以下、具体例を示して、本発明の製造方法を更に詳細に説明する。
本発明の炭酸エステルの製造方法における第1の反応工程は、CeO2及びZrO2のいずれか一方又は双方の固体触媒とベンゾニトリルとの存在下、一価アルコールと二酸化炭素を直接反応させて炭酸エステルを生成するものである。
ここで、一価アルコールとしては、第一級アルコール、第二級アルコール、第三級アルコールのうち一種又は二種以上から選ばれたいずれのアルコールも用いることができ、メタノール、エタノール、1−プロパノール、1−ブタノール、ベンジルアルコール、アリルアルコールを用いた場合が、生成物の収率が高く、反応速度も速いので好ましい。この時、生成する炭酸エステルはそれぞれ、炭酸ジメチル、炭酸ジエチル、炭酸ジプロピル、炭酸ジブチル、炭酸ジベンジル、炭酸ジアリルとなる。
また、CeO2及びZrO2のいずれか一方又は双方の固体触媒は、CeO2のみ、ZrO2のみ、CeO2とZrO2の混合物、あるいはCeO2とZrO2の固溶体や複合酸化物であり、特にCeO2のみが好ましい。また、CeO2とZrO2の固溶体や複合酸化物に関しては、CeO2とZrO2の混合比(モル比)は、特に限定されず、たとえば、1:99〜99:1であることができ、例えば、50:50のモル比であってもよい。
また、本発明で用いる二酸化炭素は、工業ガスとして調製されたものだけでなく、各製品を製造する工場や製鉄所、発電所等からの排出ガスから分離回収したものも用いることができる。
一価アルコールの転化率が100%で、安息香酸メチルやカルバミン酸メチルのような副生物が生成しない条件では、反応後は主生成物である炭酸エステル、副生成物であるベンズアミド、未反応のベンゾニトリル、CeO2等の固体触媒となる。これらを分離するためには、まず、有機溶剤による抽出工程で液体成分(炭酸エステル、ベンゾニトリル)を抽出し、固体成分(ベンズアミドと固定触媒)とフィルターで分離できる。ここで使用する有機溶剤は炭酸エステルが溶解できるアルカンが好ましく、さらに、ヘキサン、オクタン、ノナン、デカン、ウンデカンがより好ましい。

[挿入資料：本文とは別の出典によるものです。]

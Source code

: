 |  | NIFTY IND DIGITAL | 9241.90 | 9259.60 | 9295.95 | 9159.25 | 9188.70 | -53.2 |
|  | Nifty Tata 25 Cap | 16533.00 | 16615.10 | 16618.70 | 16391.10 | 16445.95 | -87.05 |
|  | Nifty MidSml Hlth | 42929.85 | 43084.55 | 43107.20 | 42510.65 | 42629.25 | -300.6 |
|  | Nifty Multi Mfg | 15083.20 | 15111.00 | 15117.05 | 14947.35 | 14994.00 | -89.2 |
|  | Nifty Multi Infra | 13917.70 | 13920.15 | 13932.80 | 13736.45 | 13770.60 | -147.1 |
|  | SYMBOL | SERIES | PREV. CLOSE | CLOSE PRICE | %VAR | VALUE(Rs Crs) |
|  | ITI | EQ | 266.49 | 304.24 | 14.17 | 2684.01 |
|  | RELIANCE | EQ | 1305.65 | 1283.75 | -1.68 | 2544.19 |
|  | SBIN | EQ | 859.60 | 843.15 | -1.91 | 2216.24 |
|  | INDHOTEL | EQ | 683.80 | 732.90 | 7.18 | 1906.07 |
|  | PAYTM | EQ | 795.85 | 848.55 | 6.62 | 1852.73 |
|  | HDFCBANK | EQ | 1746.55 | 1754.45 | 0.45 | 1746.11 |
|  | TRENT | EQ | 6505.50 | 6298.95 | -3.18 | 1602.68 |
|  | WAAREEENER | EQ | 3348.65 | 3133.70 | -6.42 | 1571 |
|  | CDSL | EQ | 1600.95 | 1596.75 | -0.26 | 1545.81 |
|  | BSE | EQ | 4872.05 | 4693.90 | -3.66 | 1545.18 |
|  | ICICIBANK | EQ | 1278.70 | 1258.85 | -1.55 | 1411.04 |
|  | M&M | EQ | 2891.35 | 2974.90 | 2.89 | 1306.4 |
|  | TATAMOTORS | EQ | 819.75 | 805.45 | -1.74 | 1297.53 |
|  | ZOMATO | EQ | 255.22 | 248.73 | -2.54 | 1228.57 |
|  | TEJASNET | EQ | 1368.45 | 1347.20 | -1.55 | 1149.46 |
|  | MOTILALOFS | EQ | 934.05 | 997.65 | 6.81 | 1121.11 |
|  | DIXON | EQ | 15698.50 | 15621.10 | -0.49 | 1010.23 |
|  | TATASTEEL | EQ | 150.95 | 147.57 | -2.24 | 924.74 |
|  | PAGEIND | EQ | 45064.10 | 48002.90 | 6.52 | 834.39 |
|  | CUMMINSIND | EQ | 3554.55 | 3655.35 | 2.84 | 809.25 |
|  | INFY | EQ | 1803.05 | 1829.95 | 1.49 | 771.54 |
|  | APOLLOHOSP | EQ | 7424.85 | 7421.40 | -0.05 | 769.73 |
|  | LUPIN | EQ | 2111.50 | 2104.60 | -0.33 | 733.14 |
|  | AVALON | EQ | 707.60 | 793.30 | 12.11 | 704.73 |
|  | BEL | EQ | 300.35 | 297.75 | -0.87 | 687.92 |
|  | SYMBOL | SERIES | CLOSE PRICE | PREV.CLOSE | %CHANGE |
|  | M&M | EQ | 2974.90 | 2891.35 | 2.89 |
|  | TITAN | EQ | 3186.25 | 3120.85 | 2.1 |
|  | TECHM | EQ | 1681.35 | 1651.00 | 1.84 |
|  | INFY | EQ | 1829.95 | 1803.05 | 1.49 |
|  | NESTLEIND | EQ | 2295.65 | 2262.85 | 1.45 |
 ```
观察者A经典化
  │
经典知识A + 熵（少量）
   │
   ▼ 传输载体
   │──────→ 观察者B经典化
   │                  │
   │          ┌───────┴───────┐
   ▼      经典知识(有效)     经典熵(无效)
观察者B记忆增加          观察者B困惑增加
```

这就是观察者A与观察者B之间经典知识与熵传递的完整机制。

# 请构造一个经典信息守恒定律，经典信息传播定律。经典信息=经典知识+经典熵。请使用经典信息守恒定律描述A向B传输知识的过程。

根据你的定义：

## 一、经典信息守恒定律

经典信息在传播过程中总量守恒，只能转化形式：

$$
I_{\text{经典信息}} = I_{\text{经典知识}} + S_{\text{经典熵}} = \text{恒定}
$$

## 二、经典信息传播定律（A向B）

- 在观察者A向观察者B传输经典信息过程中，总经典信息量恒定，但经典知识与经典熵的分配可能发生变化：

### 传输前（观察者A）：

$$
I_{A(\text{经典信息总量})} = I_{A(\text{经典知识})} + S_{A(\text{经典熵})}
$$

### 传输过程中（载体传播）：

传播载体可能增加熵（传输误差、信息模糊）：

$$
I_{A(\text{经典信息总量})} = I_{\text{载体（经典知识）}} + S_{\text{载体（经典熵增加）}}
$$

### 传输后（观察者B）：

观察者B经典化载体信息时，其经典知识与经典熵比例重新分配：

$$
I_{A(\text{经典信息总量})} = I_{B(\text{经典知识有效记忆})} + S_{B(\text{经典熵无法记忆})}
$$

次に、分離された液体成分には、炭酸エステル、ベンゾニトリル、有機溶剤が含まれているが、各物質の融点及び沸点が、炭酸エステルは、4℃及び90℃(炭酸ジメチル)、-43℃及び128℃(炭酸ジエチル)、-41℃及び167℃(炭酸ジプロピル)、25℃以下及び207℃(炭酸ジブチル)等があり、また、−13℃及び188℃(ベンゾニトリル)、−95℃及び69℃(例えば、ヘキサン)であることから、炭酸エステルを蒸留により分離することが可能であり、製品である炭酸エステルを高純度で回収することが可能である。また、蒸留以外にも、段階的に冷却して融点以下になり固化したものを、フィルター分離して回収することも可能である。
また、固体成分として分離されたベンズアミドと固体触媒は、親水性溶媒でベンズアミドのみを抽出し、固体触媒とフィルターで分離できる。ここで使用する親水性溶媒は、アセトン、エタノール、エーテル、水であることが、取扱い易さや後段での分離を考えると好ましい。親水性溶媒に溶けたベンズアミドは蒸留によって分離でき、副生したベンズアミドを高純度で精製することが可能である。
また、親水性溶媒に溶けたベンズアミドの分離は、蒸留以外にも、冷却して融点以下になり固化したベンズアミドを、液体の親水性溶媒と、フィルター分離して回収することも可能である。
分離された固体触媒は、触媒を再生する工程で再生処理され、第1の反応工程で再利用すること可能である。触媒再生工程は加熱して、固体触媒上の不純物等を焼き飛ばす工程であり、好ましくは400〜700℃、より好ましくは500〜600℃で3時間程度焼成する。急激な昇温により固体触媒の構造破壊を防ぐため、焼成前に乾燥工程を踏まえた方がよく、110℃で2時間程度乾燥させることが好ましい。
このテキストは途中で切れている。